Several different criteria are employed to ensure the Standard is as consistent and accurate as possible, yet varied by geography and family composition. To the extent feasible, the data used in the Self-Sufficiency Standard are:
- collected or calculated using standardized or equivalent methodology nationwide;
- obtained from scholarly or credible sources such as the U.S. Census Bureau;
- set at minimum but adequate levels; (e.g., nutrition levels)
- updated annually; and
- varied geographically and/or by age as appropriate.
Below is a brief description of how the Self-Sufficiency Standard calculates the cost of housing, child care, food, transportation, health care, miscellaneous items, and taxes/taxes credits.
For housing costs, the Standard uses the most recent Fair Market Rents (FMRs). These rates are calculated annually by the U.S. Department of Housing and Urban Development (HUD) for each state’s metropolitan and non-metropolitan areas to set levels of housing assistance. FMRs include utilities (except telephone and cable) and reflect the cost of housing that meets basic standards of decency. In most cases, FMRs are set at the 40th percentile, meaning that 40% of the housing in a given area is less expensive than the FMR.
Since HUD calculates only one set of FMRs for an entire metropolitan area, in multiple county metropolitan areas the Standard uses U.S. Census American Community Survey median gross rents by county to vary housing costs within metropolitan areas.
To calculate the cost of child care, the Standard assumes market-rate costs (defined as the 75th percentile) by facility type, age of children, and geographical location. Most states conduct or commission market-rate surveys biannually for setting child care assistance reimbursement rates.
The Standard assumes infants (children 0 to 2 years old) receive child care in family day care. Preschoolers (children 3 to 5 years old) are assumed to be in center care. Costs for schoolage children (6 to 12 years old) assume they receive part-time care before and after school.
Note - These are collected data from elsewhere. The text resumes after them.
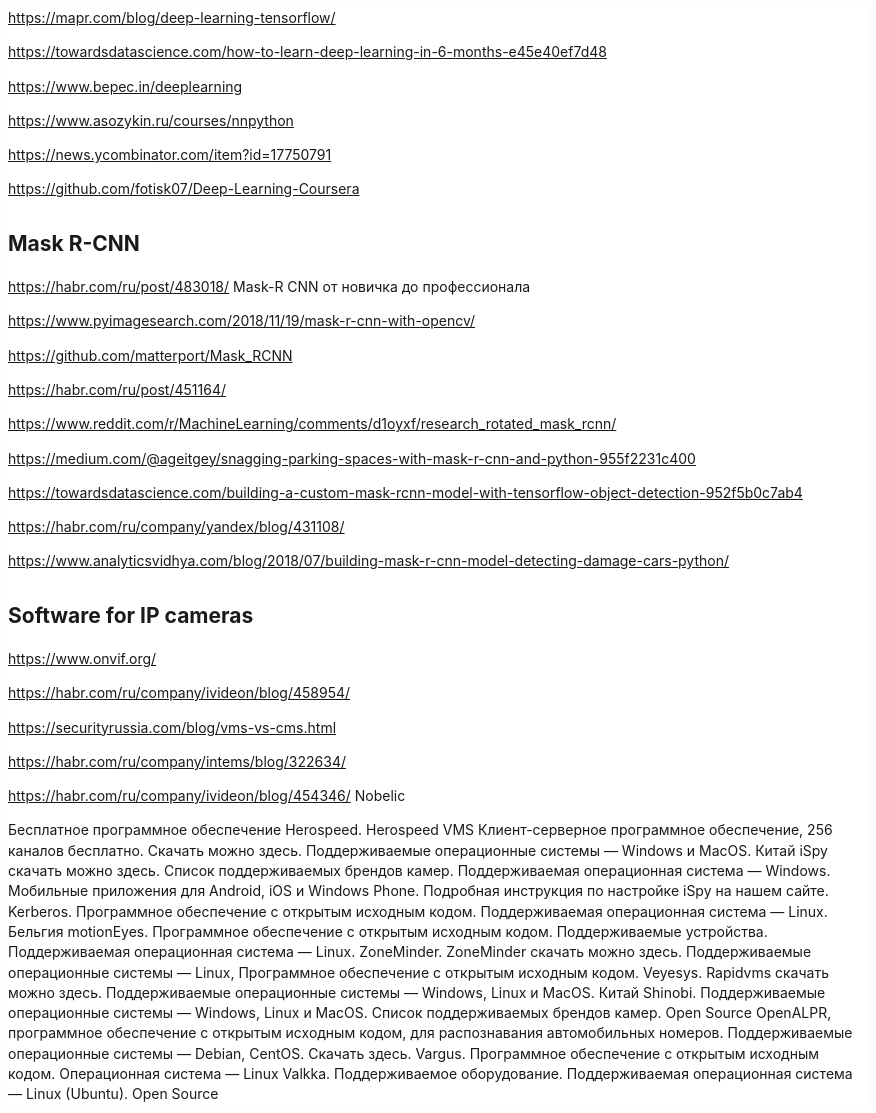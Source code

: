 <https://mapr.com/blog/deep-learning-tensorflow/>

<https://towardsdatascience.com/how-to-learn-deep-learning-in-6-months-e45e40ef7d48>

<https://www.bepec.in/deeplearning>

<https://www.asozykin.ru/courses/nnpython>

<https://news.ycombinator.com/item?id=17750791>

<https://github.com/fotisk07/Deep-Learning-Coursera>


##   Mask R-CNN

<https://habr.com/ru/post/483018/> Mask-R CNN от новичка до профессионала

<https://www.pyimagesearch.com/2018/11/19/mask-r-cnn-with-opencv/>

<https://github.com/matterport/Mask_RCNN>

<https://habr.com/ru/post/451164/>

<https://www.reddit.com/r/MachineLearning/comments/d1oyxf/research_rotated_mask_rcnn/>

<https://medium.com/@ageitgey/snagging-parking-spaces-with-mask-r-cnn-and-python-955f2231c400>

https://towardsdatascience.com/building-a-custom-mask-rcnn-model-with-tensorflow-object-detection-952f5b0c7ab4

<https://habr.com/ru/company/yandex/blog/431108/>

<https://www.analyticsvidhya.com/blog/2018/07/building-mask-r-cnn-model-detecting-damage-cars-python/>


## Software for IP cameras

<https://www.onvif.org/>

<https://habr.com/ru/company/ivideon/blog/458954/>

<https://securityrussia.com/blog/vms-vs-cms.html>

<https://habr.com/ru/company/intems/blog/322634/>

<https://habr.com/ru/company/ivideon/blog/454346/> Nobelic 

Бесплатное программное обеспечение
Herospeed. Herospeed VMS Клиент-серверное программное обеспечение, 256 каналов бесплатно. Скачать можно здесь. Поддерживаемые операционные системы — Windows и MacOS. Китай
iSpy скачать можно здесь. Список поддерживаемых брендов камер. Поддерживаемая операционная система — Windows. Мобильные приложения для Android, iOS и Windows Phone. Подробная инструкция по настройке iSpy на нашем сайте.
Kerberos. Программное обеспечение с открытым исходным кодом. Поддерживаемая операционная система — Linux. Бельгия
motionEyes.  Программное обеспечение с открытым исходным кодом. Поддерживаемые устройства. Поддерживаемая операционная система — Linux.
ZoneMinder. ZoneMinder скачать можно здесь. Поддерживаемые операционные системы — Linux,  Программное обеспечение с открытым исходным кодом.
Veyesys. Rapidvms скачать можно здесь. Поддерживаемые операционные системы — Windows, Linux и MacOS. Китай
Shinobi. Поддерживаемые операционные системы — Windows, Linux и MacOS. Список поддерживаемых брендов камер. Open Source
OpenALPR, программное обеспечение с открытым исходным кодом, для распознавания автомобильных номеров. Поддерживаемые операционные системы — Debian, CentOS. Скачать здесь.
Vargus. Программное обеспечение с открытым исходным кодом. Операционная система — Linux
Valkka. Поддерживаемое оборудование. Поддерживаемая операционная система — Linux (Ubuntu). Open Source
The Standard uses the U.S. Department of Agriculture Low-Cost Food Plan for food costs. The Low-Cost Food Plan was designed to meet minimum nutritional standards using realistic assumptions about food preparation time and consumption. As a conservative estimate of food costs, the Low-Cost Food Plan does not allow for any take-out, fast-food, or restaurant meals.
To vary costs within states, geographic differences in food costs are calculated using data from Map the Meal Gap, published by Feeding America.
If there is an “adequate” public transportation system in a given area, the Standard assumes workers use public transportation to get to and from work. A public transportation system is considered “adequate” if it is used by 7% or more of the working population in a given county. The cost of public transportation is calculated based on the price of a monthly adult pass.
If the area lacks “adequate” public transportation, private transportation is assumed. Private transportation costs are based on the average cost of owning and operating a car. One car is assumed for households with one adult and two cars are assumed for households with two adults (as both are working, but presumably at different places and/or different hours). Costs are calculated assuming that the car(s) will be used to commute to and from work five days per week, plus one trip per week per household for shopping and errands.
In addition, one adult in each household with young children is assumed to have a slightly longer weekday trip to allow for “linking” trips to a day care site. For per-mile costs, driving cost data from the American Automobile Association is used. The local commuting distance is computed from the National Household Travel Survey.
The auto insurance premium is the average premium cost for a given state, calculated by the National Association of Insurance Commissioners. To create within state variation (regional or county) in auto insurance premiums, ratios are created using sample premiums for the automobile insurance companies with the largest market shares in the state.
To estimate the fixed costs of car ownership, the Standard uses Consumer Expenditure Survey amounts for families with incomes between the 20th and 40th percentile. The fixed costs include expenses such as fire, theft, property damage and liability insurance, license, registration, taxes, repairs, monthly payments, and finance charges. The monthly variable costs (e.g., gas, oil, tires, and maintenance) are also included, but the initial cost of purchasing a car is not.
The Standard assumes that an integral part of a Self-Sufficiency Wage is employer-sponsored health insurance for workers and their families. The average health care premiums paid by workers are from the national Medical Panel Survey (MEPS) and vary for single adults and for a family.
To vary premium costs by county or regions within each state, the Standard uses average premiums from the health care insurance companies with the largest market shares or with the widest coverage. Health care costs also include out-of-pocket costs calculated for adults and children by age, by region, obtained from the MEPS.
Miscellaneous expenses are calculated by taking 10% of all other costs. This expense category consists of all other essentials including clothing, shoes, paper products, diapers, nonprescription medicines, cleaning products, household items, personal hygiene items, and telephone service. It does not allow for recreation, entertainment, savings, or debt repayment.
TAXES AND TAX CREDITS
Taxes include federal and state income tax, payroll taxes (Social Security), and state and local sales taxes where applicable. Additionally, the Standard includes federal tax credits (the Earned Income Tax Credit, the Child and Dependent Care Tax Credit, and the Child Tax Credit) and applicable state tax credits.